[What the exercise asks]:
Among the lines below, list those containing the string "with".

(Saved data entries)
####

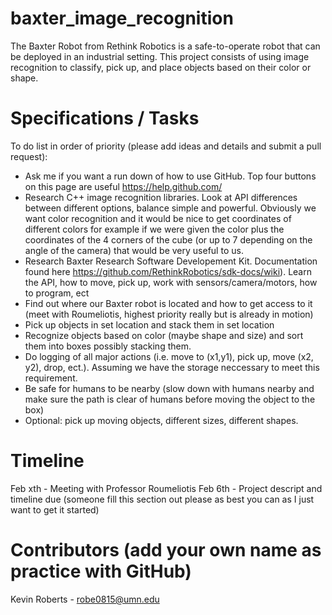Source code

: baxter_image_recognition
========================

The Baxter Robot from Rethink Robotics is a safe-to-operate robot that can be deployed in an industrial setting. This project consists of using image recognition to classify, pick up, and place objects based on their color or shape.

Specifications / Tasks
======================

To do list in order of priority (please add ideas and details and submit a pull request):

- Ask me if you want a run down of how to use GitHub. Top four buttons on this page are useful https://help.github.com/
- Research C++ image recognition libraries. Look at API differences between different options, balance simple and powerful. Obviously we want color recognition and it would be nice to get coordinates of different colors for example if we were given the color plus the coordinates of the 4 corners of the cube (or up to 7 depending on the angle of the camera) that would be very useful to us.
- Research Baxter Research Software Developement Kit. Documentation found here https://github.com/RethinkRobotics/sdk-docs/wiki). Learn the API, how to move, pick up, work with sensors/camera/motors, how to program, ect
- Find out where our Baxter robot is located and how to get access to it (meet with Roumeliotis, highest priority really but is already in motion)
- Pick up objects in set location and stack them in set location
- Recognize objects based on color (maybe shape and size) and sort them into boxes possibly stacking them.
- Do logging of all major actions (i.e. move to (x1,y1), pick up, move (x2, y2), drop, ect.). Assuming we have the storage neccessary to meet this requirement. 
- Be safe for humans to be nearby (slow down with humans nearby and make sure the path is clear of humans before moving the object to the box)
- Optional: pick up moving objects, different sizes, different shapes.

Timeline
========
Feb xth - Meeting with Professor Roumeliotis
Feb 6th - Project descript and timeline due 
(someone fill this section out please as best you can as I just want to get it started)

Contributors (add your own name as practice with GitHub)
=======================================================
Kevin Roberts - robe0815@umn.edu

####

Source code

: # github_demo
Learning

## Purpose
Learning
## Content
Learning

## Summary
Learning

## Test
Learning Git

####

[Expected output]:
- Research Baxter Research Software Developement Kit. Documentation found here https://github.com/RethinkRobotics/sdk-docs/wiki). Learn the API, how to move, pick up, work with sensors/camera/motors, how to program, ect
- Find out where our Baxter robot is located and how to get access to it (meet with Roumeliotis, highest priority really but is already in motion)
- Be safe for humans to be nearby (slow down with humans nearby and make sure the path is clear of humans before moving the object to the box)
Feb xth - Meeting with Professor Roumeliotis
Contributors (add your own name as practice with GitHub)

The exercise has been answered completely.